Molti analisti concordano sul fatto che limitare il possesso di titoli di Stato avrebbe effetti molto negativi sul funzionamento del mercato secondario. Le banche detengono ampie quantità di bond governativi per una serie di ragioni. Si tratta di strumenti molto liquidi, che possono essere utilizzati come collaterali e con favorevole merito di credito.C’è invece una stretta relazione tra titoli di Stato in portafoglio e credito all’economia. Uno studio del Fondo monetario internazionale rileva che per ogni euro in più di bond governativi le banche riducono di 60 centesimi il credito a famiglie e imprese.

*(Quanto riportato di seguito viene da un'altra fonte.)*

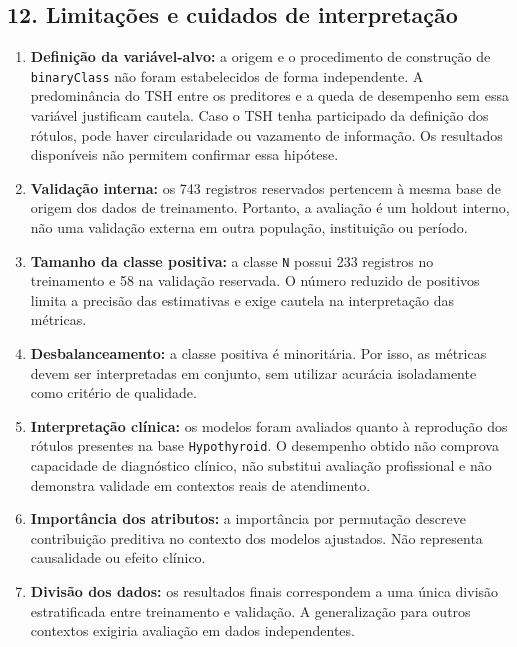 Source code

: \documentclass[
]{article}
\providecommand{\tightlist}{%
  \setlength{\itemsep}{0pt}\setlength{\parskip}{0pt}}
\begin{document}
\hypertarget{limitauxe7uxf5es-e-cuidados-de-interpretauxe7uxe3o}{%
\subsection{12. Limitações e cuidados de
interpretação}\label{limitauxe7uxf5es-e-cuidados-de-interpretauxe7uxe3o}}

\begin{enumerate}
\def\labelenumi{\arabic{enumi}.}
\tightlist
\item
  \textbf{Definição da variável-alvo:} a origem e o procedimento de
  construção de \texttt{binaryClass} não foram estabelecidos de forma
  independente. A predominância do TSH entre os preditores e a queda de
  desempenho sem essa variável justificam cautela. Caso o TSH tenha
  participado da definição dos rótulos, pode haver circularidade ou
  vazamento de informação. Os resultados disponíveis não permitem
  confirmar essa hipótese.
\item
  \textbf{Validação interna:} os 743 registros reservados pertencem à
  mesma base de origem dos dados de treinamento. Portanto, a avaliação é
  um holdout interno, não uma validação externa em outra população,
  instituição ou período.
\item
  \textbf{Tamanho da classe positiva:} a classe \texttt{N} possui 233
  registros no treinamento e 58 na validação reservada. O número
  reduzido de positivos limita a precisão das estimativas e exige
  cautela na interpretação das métricas.
\item
  \textbf{Desbalanceamento:} a classe positiva é minoritária. Por isso,
  as métricas devem ser interpretadas em conjunto, sem utilizar acurácia
  isoladamente como critério de qualidade.
\item
  \textbf{Interpretação clínica:} os modelos foram avaliados quanto à
  reprodução dos rótulos presentes na base \texttt{Hypothyroid}. O
  desempenho obtido não comprova capacidade de diagnóstico clínico, não
  substitui avaliação profissional e não demonstra validade em contextos
  reais de atendimento.
\item
  \textbf{Importância dos atributos:} a importância por permutação
  descreve contribuição preditiva no contexto dos modelos ajustados. Não
  representa causalidade ou efeito clínico.
\item
  \textbf{Divisão dos dados:} os resultados finais correspondem a uma
  única divisão estratificada entre treinamento e validação. A
  generalização para outros contextos exigiria avaliação em dados
  independentes.
\end{enumerate}
\end{document}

Il dibattito sul limite al possesso di titoli di Stato da parte delle banche rischia comunque di non centrare il bersaglio. E soprattutto sembra ignorare le cause della crisi finanziaria esplosa nel 2008. Le ingenti perdite accusate dalle banche tra il 2008 e il 2012 sono state determinate in larga parte dall’eccessiva assunzione di rischi (derivati e strumenti finanziari esoterici come i cdo sintetici) e dalla elevata esposizione sul settore immobiliare, comprendendo mutui subprime americani e altri asset tossici.

Il bilancio della crisi finanziaria è che i salvataggi bancari sono costati alle casse degli Stati dell’area euro, e quindi ai contribuenti, oltre 800 miliardi di euro a fronte di appena 50 miliardi di euro di perdite accusate da tutte le banche con esposizione sui titoli di Stato della Grecia. Salvataggi che con la direttiva sul bail-in in vigore dal primo gennaio non sarebbero più permessi.